### RECORDS TO USE
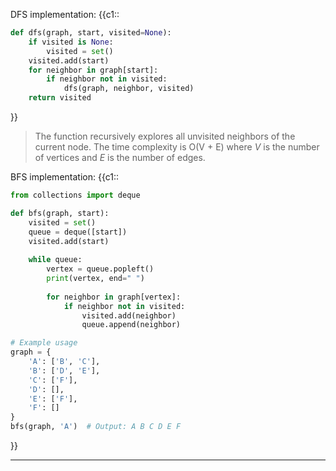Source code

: DFS implementation:
{{c1::
```python
def dfs(graph, start, visited=None):
    if visited is None:
        visited = set()
    visited.add(start)
    for neighbor in graph[start]:
        if neighbor not in visited:
            dfs(graph, neighbor, visited)
    return visited
```
}}
>The function recursively explores all unvisited neighbors of the current node.
>The time complexity is O(V + E) where $V$ is the number of vertices and $E$ is the number of edges.

BFS implementation:
{{c1::
```python
from collections import deque

def bfs(graph, start):
    visited = set()
    queue = deque([start])
    visited.add(start)
    
    while queue:
        vertex = queue.popleft()
        print(vertex, end=" ")
        
        for neighbor in graph[vertex]:
            if neighbor not in visited:
                visited.add(neighbor)
                queue.append(neighbor)

# Example usage
graph = {
    'A': ['B', 'C'],
    'B': ['D', 'E'],
    'C': ['F'],
    'D': [],
    'E': ['F'],
    'F': []
}
bfs(graph, 'A')  # Output: A B C D E F
```
}}
***
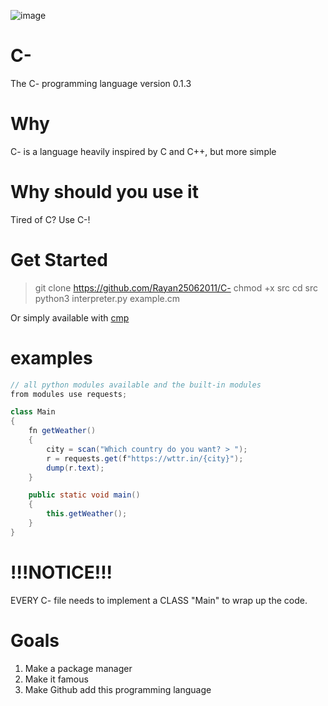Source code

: ![image](https://user-images.githubusercontent.com/101386337/216001801-f7f64f67-6841-4d39-ab9c-7f2cc66970c6.jpeg) 


# C-
The C- programming language version 0.1.3

# Why
C- is a language heavily inspired by C and C++, but more simple

# Why should you use it
Tired of C? Use C-!

# Get Started
> git clone https://github.com/Rayan25062011/C-
> chmod +x src
> cd src
> python3 interpreter.py example.cm

Or simply available with <a href="https://github.com/Rayan25062011/cmp">cmp</a>

# examples
```java
// all python modules available and the built-in modules
from modules use requests;

class Main
{
    fn getWeather()
    {
        city = scan("Which country do you want? > ");
        r = requests.get(f"https://wttr.in/{city}");
        dump(r.text);
    }

    public static void main()
    {
        this.getWeather();
    }
}

```
# !!!NOTICE!!!
EVERY C- file needs to implement a CLASS "Main" to wrap up the code.

# Goals
1. Make a package manager
2. Make it famous
3. Make Github add this programming language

### DESCRIPTION OF THE TASK
Every line in the listing that holds "this" belongs in the answer.

### REPLY
        this.getWeather();
3. Make Github add this programming language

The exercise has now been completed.